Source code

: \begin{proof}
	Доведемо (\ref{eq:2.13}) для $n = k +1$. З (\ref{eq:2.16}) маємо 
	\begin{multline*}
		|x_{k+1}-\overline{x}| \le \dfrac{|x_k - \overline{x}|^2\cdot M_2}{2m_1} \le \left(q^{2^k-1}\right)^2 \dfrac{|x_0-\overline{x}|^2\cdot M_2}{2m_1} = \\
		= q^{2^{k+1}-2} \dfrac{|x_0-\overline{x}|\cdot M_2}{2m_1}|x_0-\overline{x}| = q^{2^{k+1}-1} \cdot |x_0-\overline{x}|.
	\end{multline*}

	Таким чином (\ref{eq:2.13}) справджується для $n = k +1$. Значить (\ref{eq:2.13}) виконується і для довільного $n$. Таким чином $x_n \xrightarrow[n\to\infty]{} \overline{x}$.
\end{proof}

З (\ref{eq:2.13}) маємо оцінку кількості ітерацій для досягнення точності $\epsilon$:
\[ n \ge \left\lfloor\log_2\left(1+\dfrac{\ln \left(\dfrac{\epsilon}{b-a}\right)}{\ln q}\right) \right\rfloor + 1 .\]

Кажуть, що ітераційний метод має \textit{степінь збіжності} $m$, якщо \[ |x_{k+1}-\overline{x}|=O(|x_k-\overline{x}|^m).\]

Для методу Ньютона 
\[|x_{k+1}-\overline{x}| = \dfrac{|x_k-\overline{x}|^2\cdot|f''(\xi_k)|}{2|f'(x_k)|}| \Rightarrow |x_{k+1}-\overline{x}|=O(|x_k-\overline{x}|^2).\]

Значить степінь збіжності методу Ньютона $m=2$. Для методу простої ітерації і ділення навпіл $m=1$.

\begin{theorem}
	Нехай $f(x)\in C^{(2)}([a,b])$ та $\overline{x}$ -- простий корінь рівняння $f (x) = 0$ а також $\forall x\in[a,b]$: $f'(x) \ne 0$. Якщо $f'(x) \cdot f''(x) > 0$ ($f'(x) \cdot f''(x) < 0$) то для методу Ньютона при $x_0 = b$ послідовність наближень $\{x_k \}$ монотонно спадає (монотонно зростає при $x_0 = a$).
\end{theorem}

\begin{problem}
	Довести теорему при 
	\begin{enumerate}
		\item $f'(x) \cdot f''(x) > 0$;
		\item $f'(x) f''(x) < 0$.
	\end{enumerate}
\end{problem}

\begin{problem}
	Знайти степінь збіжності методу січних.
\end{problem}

**Task brief**
Set down every entry again, exactly as written.

**Problem solution**
Source code

: \begin{proof}
	Доведемо (\ref{eq:2.13}) для $n = k +1$. З (\ref{eq:2.16}) маємо 
	\begin{multline*}
		|x_{k+1}-\overline{x}| \le \dfrac{|x_k - \overline{x}|^2\cdot M_2}{2m_1} \le \left(q^{2^k-1}\right)^2 \dfrac{|x_0-\overline{x}|^2\cdot M_2}{2m_1} = \\
		= q^{2^{k+1}-2} \dfrac{|x_0-\overline{x}|\cdot M_2}{2m_1}|x_0-\overline{x}| = q^{2^{k+1}-1} \cdot |x_0-\overline{x}|.
	\end{multline*}

	Таким чином (\ref{eq:2.13}) справджується для $n = k +1$. Значить (\ref{eq:2.13}) виконується і для довільного $n$. Таким чином $x_n \xrightarrow[n\to\infty]{} \overline{x}$.
\end{proof}

З (\ref{eq:2.13}) маємо оцінку кількості ітерацій для досягнення точності $\epsilon$:
\[ n \ge \left\lfloor\log_2\left(1+\dfrac{\ln \left(\dfrac{\epsilon}{b-a}\right)}{\ln q}\right) \right\rfloor + 1 .\]

Кажуть, що ітераційний метод має \textit{степінь збіжності} $m$, якщо \[ |x_{k+1}-\overline{x}|=O(|x_k-\overline{x}|^m).\]

Для методу Ньютона 
\[|x_{k+1}-\overline{x}| = \dfrac{|x_k-\overline{x}|^2\cdot|f''(\xi_k)|}{2|f'(x_k)|}| \Rightarrow |x_{k+1}-\overline{x}|=O(|x_k-\overline{x}|^2).\]

Значить степінь збіжності методу Ньютона $m=2$. Для методу простої ітерації і ділення навпіл $m=1$.

\begin{theorem}
	Нехай $f(x)\in C^{(2)}([a,b])$ та $\overline{x}$ -- простий корінь рівняння $f (x) = 0$ а також $\forall x\in[a,b]$: $f'(x) \ne 0$. Якщо $f'(x) \cdot f''(x) > 0$ ($f'(x) \cdot f''(x) < 0$) то для методу Ньютона при $x_0 = b$ послідовність наближень $\{x_k \}$ монотонно спадає (монотонно зростає при $x_0 = a$).
\end{theorem}

\begin{problem}
	Довести теорему при 
	\begin{enumerate}
		\item $f'(x) \cdot f''(x) > 0$;
		\item $f'(x) f''(x) < 0$.
	\end{enumerate}
\end{problem}

\begin{problem}
	Знайти степінь збіжності методу січних.
\end{problem}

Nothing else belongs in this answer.